=== Raw data ===

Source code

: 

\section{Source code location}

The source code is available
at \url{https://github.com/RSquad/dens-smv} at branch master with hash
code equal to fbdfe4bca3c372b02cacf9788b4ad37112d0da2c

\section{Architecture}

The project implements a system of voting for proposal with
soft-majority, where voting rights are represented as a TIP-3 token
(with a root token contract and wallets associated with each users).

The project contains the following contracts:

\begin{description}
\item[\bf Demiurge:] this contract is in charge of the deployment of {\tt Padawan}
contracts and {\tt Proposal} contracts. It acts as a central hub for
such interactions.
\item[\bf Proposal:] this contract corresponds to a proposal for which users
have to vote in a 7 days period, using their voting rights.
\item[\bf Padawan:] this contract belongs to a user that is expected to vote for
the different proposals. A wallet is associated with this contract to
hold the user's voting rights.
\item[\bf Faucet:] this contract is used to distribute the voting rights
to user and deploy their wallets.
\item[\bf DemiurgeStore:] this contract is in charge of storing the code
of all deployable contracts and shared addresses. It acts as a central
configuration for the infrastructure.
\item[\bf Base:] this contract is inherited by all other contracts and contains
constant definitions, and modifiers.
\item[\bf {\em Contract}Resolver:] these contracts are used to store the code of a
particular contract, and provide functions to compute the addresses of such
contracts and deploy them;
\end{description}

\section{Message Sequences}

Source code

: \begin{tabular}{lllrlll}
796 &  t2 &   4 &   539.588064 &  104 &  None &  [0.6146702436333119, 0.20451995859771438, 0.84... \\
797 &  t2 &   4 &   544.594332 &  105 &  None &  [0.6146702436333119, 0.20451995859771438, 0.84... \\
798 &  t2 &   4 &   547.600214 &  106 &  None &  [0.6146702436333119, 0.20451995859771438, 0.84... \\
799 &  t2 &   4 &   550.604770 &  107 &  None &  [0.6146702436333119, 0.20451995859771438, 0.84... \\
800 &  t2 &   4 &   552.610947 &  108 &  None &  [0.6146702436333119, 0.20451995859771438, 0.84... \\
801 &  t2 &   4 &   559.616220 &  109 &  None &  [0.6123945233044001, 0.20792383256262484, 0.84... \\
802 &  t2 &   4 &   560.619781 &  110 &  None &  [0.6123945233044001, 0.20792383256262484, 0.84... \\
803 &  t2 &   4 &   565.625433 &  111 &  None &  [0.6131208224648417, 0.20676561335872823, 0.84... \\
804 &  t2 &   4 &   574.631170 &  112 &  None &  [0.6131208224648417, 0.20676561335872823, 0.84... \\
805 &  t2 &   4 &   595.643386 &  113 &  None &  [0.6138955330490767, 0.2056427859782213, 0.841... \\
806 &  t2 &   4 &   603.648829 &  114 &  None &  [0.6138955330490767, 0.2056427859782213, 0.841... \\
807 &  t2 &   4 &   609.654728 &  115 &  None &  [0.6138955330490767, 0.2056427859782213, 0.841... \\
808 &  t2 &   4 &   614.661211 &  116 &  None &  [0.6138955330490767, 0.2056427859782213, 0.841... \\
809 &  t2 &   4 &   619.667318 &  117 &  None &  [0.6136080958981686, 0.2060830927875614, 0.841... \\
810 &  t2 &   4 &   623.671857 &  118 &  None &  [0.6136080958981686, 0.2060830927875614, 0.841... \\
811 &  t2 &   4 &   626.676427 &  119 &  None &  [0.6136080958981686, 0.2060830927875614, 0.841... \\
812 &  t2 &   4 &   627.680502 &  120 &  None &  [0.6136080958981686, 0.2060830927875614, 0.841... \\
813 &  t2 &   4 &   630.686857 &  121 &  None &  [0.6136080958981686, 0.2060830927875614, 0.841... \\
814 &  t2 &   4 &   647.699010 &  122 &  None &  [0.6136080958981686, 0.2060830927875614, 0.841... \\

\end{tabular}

===

Work to be completed: State the number of lines in the records that hold the string "their", and add nothing.

Task result: 2